Abstract: I examine treatment effect heterogeneity within an experiment to inform external validity. The local average treatment effect (LATE) gives an average treatment effect for compliers. I bound and estimate average treatment effects for always takers and never takers by extending marginal treatment effect methods. I use these methods to separate selection from treatment effect heterogeneity, generalizing the comparison of OLS to LATE. Applying these methods to the Oregon Health Insurance Experiment, I find that the treatment effect of insurance on emergency room utilization decreases from always takers to compliers to never takers. Previous utilization explains a large share of the treatment effect heterogeneity. Extrapolations show that other expansions could increase or decrease utilization.

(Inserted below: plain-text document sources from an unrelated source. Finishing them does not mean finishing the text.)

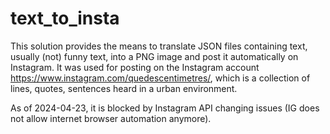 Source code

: # text_to_insta

This solution provides the means to translate JSON files containing text, usually (not) funny text, into a PNG image and post it automatically on Instagram. It was used for posting on the Instagram account https://www.instagram.com/quedescentimetres/, which is a collection of lines, quotes, sentences heard in a urban environment. 

As of 2024-04-23, it is blocked by Instagram API changing issues (IG does not allow internet browser automation anymore).
 
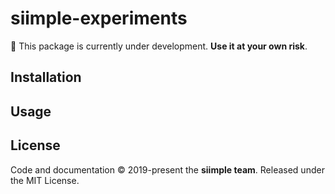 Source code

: # siimple-experiments

:construction: This package is currently under development. **Use it at your own risk**.

## Installation


## Usage


## License 

Code and documentation &copy; 2019-present the **siimple team**. Released under the MIT License.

Speaker: Amanda Kowalski, Associate Professor of Economics at the Yale University Department of Economics and Faculty Research Fellow at the National Bureau of Economic Research (NBER), is a health economist who specializes in bringing together theoretical models and econometric techniques to answer questions that inform current debates in health policy. Professor Kowalski’s recent research advances methods available to analyze data from experiments.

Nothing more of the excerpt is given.